Task description:
Write out the data exactly, please, and omit the pictures.

Extracted entries:
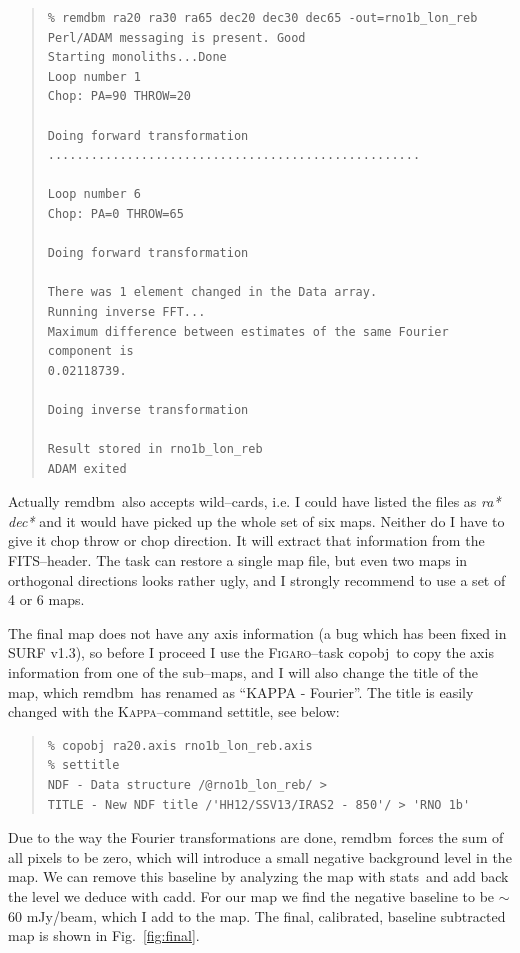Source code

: \documentclass[twoside,11pt]{article}
\newenvironment{myquote}{\begin{quote}\begin{small}}{\end{small}\end{quote}}
\newcommand{\Kappa}{\xref{\textsc{Kappa}}{sun95}{}}
\newcommand{\Figaro}{\xref{\textsc{Figaro}}{sun86}{}}
\newcommand{\task}[1]{\textsf{#1}}
\newcommand{\remdbm}{\xref{\task{remdbm}}{sun216}{REMDBM}}
\newcommand{\stats}{\xref{\task{stats}}{sun95}{STATS}}
\newcommand{\cadd}{\xref{\task{cadd}}{sun95}{CADD}}
\newcommand{\settitle}{\xref{\task{settitle}}{sun95}{SETTITLE}}
\newcommand{\copobj}{\xref{\task{copobj}}{sun86}{COPOBJ}}
\newcommand{\xref}[3]{#1}
\renewcommand{\_}{\texttt{\symbol{95}}}
\begin{document}
\begin{myquote}
\begin{verbatim}
% remdbm ra20 ra30 ra65 dec20 dec30 dec65 -out=rno1b_lon_reb
Perl/ADAM messaging is present. Good
Starting monoliths...Done
Loop number 1
Chop: PA=90 THROW=20

Doing forward transformation
....................................................

Loop number 6
Chop: PA=0 THROW=65

Doing forward transformation

There was 1 element changed in the Data array.
Running inverse FFT...
Maximum difference between estimates of the same Fourier component is
0.02118739.

Doing inverse transformation

Result stored in rno1b_lon_reb
ADAM exited

\end{verbatim}
\end{myquote}

Actually \remdbm\ also accepts wild--cards, i.e. I could have listed
the files as {\it ra* dec*} and it would have picked up the whole set
of six maps. Neither do I have to give it chop throw or chop direction.
It will extract that information from the FITS--header. The task can
restore a single map file, but even two maps in orthogonal directions
looks rather ugly, and I strongly recommend to use a set of 4 or 6
maps.

The final map does not have any axis information (a bug which has been fixed
in SURF v1.3), so before I proceed I use
the \Figaro--task \copobj\ to copy the axis information from one of the
sub--maps, and I will also change the title of the map, which
\remdbm\ has renamed as ``KAPPA - Fourier''. The title is easily
changed with the \Kappa--command \settitle, see below:


\begin{myquote}
\begin{verbatim}
% copobj ra20.axis rno1b_lon_reb.axis
% settitle
NDF - Data structure /@rno1b_lon_reb/ > 
TITLE - New NDF title /'HH12/SSV13/IRAS2 - 850'/ > 'RNO 1b'
\end{verbatim}
\end{myquote}

Due to the way the Fourier transformations are done, \remdbm\ forces
the sum of all pixels to be zero, which will introduce a small negative
background level in the map. We can remove this baseline by analyzing
the map with \stats\ and add back the level we deduce with
\cadd. For our map we find the negative baseline to be $\sim$ 60
mJy/beam, which I add to the map. The final, calibrated, baseline
subtracted map is shown in Fig.\ \ref{fig:final}.
\end{document}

Solved problem:
Source code

: \documentclass[twoside,11pt]{article}
\newenvironment{myquote}{\begin{quote}\begin{small}}{\end{small}\end{quote}}
\newcommand{\Kappa}{\xref{\textsc{Kappa}}{sun95}{}}
\newcommand{\Figaro}{\xref{\textsc{Figaro}}{sun86}{}}
\newcommand{\task}[1]{\textsf{#1}}
\newcommand{\remdbm}{\xref{\task{remdbm}}{sun216}{REMDBM}}
\newcommand{\stats}{\xref{\task{stats}}{sun95}{STATS}}
\newcommand{\cadd}{\xref{\task{cadd}}{sun95}{CADD}}
\newcommand{\settitle}{\xref{\task{settitle}}{sun95}{SETTITLE}}
\newcommand{\copobj}{\xref{\task{copobj}}{sun86}{COPOBJ}}
\newcommand{\xref}[3]{#1}
\renewcommand{\_}{\texttt{\symbol{95}}}
\begin{document}
\begin{myquote}
\begin{verbatim}
% remdbm ra20 ra30 ra65 dec20 dec30 dec65 -out=rno1b_lon_reb
Perl/ADAM messaging is present. Good
Starting monoliths...Done
Loop number 1
Chop: PA=90 THROW=20

Doing forward transformation
....................................................

Loop number 6
Chop: PA=0 THROW=65

Doing forward transformation

There was 1 element changed in the Data array.
Running inverse FFT...
Maximum difference between estimates of the same Fourier component is
0.02118739.

Doing inverse transformation

Result stored in rno1b_lon_reb
ADAM exited

\end{verbatim}
\end{myquote}

Actually \remdbm\ also accepts wild--cards, i.e. I could have listed
the files as {\it ra* dec*} and it would have picked up the whole set
of six maps. Neither do I have to give it chop throw or chop direction.
It will extract that information from the FITS--header. The task can
restore a single map file, but even two maps in orthogonal directions
looks rather ugly, and I strongly recommend to use a set of 4 or 6
maps.

The final map does not have any axis information (a bug which has been fixed
in SURF v1.3), so before I proceed I use
the \Figaro--task \copobj\ to copy the axis information from one of the
sub--maps, and I will also change the title of the map, which
\remdbm\ has renamed as ``KAPPA - Fourier''. The title is easily
changed with the \Kappa--command \settitle, see below:


\begin{myquote}
\begin{verbatim}
% copobj ra20.axis rno1b_lon_reb.axis
% settitle
NDF - Data structure /@rno1b_lon_reb/ > 
TITLE - New NDF title /'HH12/SSV13/IRAS2 - 850'/ > 'RNO 1b'
\end{verbatim}
\end{myquote}

Due to the way the Fourier transformations are done, \remdbm\ forces
the sum of all pixels to be zero, which will introduce a small negative
background level in the map. We can remove this baseline by analyzing
the map with \stats\ and add back the level we deduce with
\cadd. For our map we find the negative baseline to be $\sim$ 60
mJy/beam, which I add to the map. The final, calibrated, baseline
subtracted map is shown in Fig.\ \ref{fig:final}.
\end{document}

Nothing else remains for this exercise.